买不到“四类药”的真正原因不是你想的那样

“药”演绎着多少悲欢离合。鲁迅的小说《药》,电影《我不是药神》都曾生动刻画过这一社会问题。

当下,受疫情政策转向后第一波感染冲击,“四类药”缺货潮涌现。这些情况在社交媒体上发酵,越来越多的家庭为此忧心。

缺药潮是一个突发事件的结果。2022年12月26日,财新周刊封面报道《缺药求解》《药业全线应战》两篇报道,从供需两端和生产、流通、分配、消费四个环节透析了这一社会现象,提供了有益的参考。

文章指出,中国是14亿人口大国,短时需求集中爆发是药物短缺的“导火索”,然而中国也是制药产能大国,原本化学成药常规供应能力充沛,一个关键原因是应急库存、生产准备不足,供应紧张。

供需两端的极端不平衡导致了市场矛盾突出。

1.需求端

防疫政策转向后,第一波感染冲击,就像一场倏然而至的疫情海啸。

我们可以列举下发生在身边的现象:

大量患者涌进医院。

养老院缺药。

普通人家中药品储备捉襟见肘。

线下药店便排起了长队,药店补货来不及。

电商平台上退烧药现货十分紧俏,配送要3-7天。

新冠防护药物公益互助小程序上,求药、供药信息源源不断。

高风险人群急需的新冠口服药更是难求。

急重症医疗资源的挤兑已然出现

丧葬资源也在挤兑。

正规渠道的一药难求,迅速催生了paxlovid及其印度版仿制药的代购生意。

“缺药潮”原因何在?

一是过去三年多,多地对“四类药”的销售严加管控。

二是疫情政策突变,让生产、流动、销售各环节措手不及。

三是分配流通环节影响。

2.供给端

“四类药”销售管控,市场需求降低,从个人、药店甚至药厂,库存和生产普遍不足。

分配流通环节的问题主要在分配不均。一是大公司囤货备不时之需。二是政府采购优先,导致市场化主体采购延后。
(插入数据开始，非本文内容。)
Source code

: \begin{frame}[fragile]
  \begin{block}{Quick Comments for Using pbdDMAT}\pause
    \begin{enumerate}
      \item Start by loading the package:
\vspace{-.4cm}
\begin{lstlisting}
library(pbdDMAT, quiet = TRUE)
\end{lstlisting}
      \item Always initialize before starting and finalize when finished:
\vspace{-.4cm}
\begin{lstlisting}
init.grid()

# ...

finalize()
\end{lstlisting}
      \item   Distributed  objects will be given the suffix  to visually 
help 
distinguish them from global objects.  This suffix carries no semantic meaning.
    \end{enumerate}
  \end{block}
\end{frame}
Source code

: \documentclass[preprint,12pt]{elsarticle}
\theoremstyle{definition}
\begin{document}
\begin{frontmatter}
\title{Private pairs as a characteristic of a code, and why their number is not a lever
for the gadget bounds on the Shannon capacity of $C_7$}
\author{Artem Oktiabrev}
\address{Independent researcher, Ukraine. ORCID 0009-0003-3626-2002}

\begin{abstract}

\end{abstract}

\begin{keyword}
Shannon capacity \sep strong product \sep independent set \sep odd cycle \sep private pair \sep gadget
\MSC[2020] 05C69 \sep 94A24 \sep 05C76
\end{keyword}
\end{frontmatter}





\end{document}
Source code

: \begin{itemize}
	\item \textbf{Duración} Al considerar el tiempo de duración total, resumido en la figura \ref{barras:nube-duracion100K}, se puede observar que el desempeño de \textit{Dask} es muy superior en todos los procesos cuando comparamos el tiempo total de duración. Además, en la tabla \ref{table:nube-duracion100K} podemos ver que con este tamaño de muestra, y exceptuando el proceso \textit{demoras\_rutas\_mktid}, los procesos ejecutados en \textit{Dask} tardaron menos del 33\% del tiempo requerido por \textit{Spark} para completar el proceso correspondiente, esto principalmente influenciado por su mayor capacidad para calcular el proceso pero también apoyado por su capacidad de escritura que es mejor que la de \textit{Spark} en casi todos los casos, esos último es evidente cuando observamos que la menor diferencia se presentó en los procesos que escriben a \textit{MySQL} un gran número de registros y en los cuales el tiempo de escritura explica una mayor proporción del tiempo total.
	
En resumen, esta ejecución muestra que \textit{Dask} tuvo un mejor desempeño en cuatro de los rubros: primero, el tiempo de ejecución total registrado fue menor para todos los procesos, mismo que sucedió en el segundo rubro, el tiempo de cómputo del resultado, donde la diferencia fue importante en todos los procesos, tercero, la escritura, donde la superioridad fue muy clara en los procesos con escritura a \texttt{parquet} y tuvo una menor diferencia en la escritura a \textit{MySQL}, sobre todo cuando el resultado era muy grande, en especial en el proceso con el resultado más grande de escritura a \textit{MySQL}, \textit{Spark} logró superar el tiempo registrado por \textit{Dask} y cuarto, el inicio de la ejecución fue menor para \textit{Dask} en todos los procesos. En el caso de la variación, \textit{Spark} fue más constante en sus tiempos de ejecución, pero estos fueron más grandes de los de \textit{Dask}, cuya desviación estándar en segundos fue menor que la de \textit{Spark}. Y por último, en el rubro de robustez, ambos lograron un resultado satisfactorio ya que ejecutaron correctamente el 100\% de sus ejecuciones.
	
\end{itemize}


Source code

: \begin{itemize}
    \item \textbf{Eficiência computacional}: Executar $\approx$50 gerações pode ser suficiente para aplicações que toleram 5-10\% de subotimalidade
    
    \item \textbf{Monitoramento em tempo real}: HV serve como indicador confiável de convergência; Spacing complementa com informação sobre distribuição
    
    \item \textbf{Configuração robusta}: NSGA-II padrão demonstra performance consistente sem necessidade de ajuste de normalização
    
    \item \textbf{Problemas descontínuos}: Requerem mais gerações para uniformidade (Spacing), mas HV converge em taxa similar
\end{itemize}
在供给紧缺时期,政府行政性调控等计划手段,往往能发挥立竿见影的分配调剂作用。但在执行过程中,也容易产生分配不公、权力寻租等道德风险问题。

生产环节,扩产有难点。

一是尽管拥有退烧药生产资质的药厂众多,但实际可运转的产能仅占少部分。现阶段增量产能只能依靠那些持续生产的企业扩产。

二是盈利空间有限,品牌不具备竞争力,是大量有资质企业不参与生产的重要原因。在药品终端售价被严格管控的情况下,有动力投入扩产的企业并不多。

三是扩产并不是完全的企业自主行为,需要监管部门审批。药品质检也需要时间。

四是企业产能不是不足,而是过剩,企业不愿意新增产线。比如,抗原企业不想走核酸检测企业的前车之鉴。

五是感冒药(上游)原料涨价也是现实问题。

六是物流工作人员感染新冠,可能是造成物流受阻的原因之一。

3.供需矛盾陡变

中国药品生产,流通体系已经十分成熟,为什么还会出现供需极端不平衡的突出矛盾?

疫情政策的突变导致矛盾运动剧烈,防控矛盾陡转为防治矛盾。

4.供需矛盾何时缓解

面对供需矛盾,市场之手、政府之手都在发挥作用。

一是市场之手方面。

民间互助,人们发动私人关系四处筹措。

拆零销售。

企业生产小包装药品。

不少地方药品零售企业自发免费发放药品。

企业开足马力生产,产能向市场释放。

公立医院药品供应相对稳定(整体而言)。

二是政府之手方面。

保供药品购买实施实名登记。

地方政府依靠调配本地资源保供。

多个城市调配到少量药品免费发放,供应十分有限。

部分疫情相关药物药械被行政管制用来调剂市场投放,其中相当一部分实则流向了行政、国企等特供渠道。

一些地方政府要求药店配售“四类药”,且限制价格。

5.启发

产生问题的原因无法多说,但亡羊补牢,未为迟也。有几点值得体味:

一是政府之手和市场之手的关系。

二是政治和经济的关系。

三是实事求是。

四是“治大国若烹小鲜”的治理能力。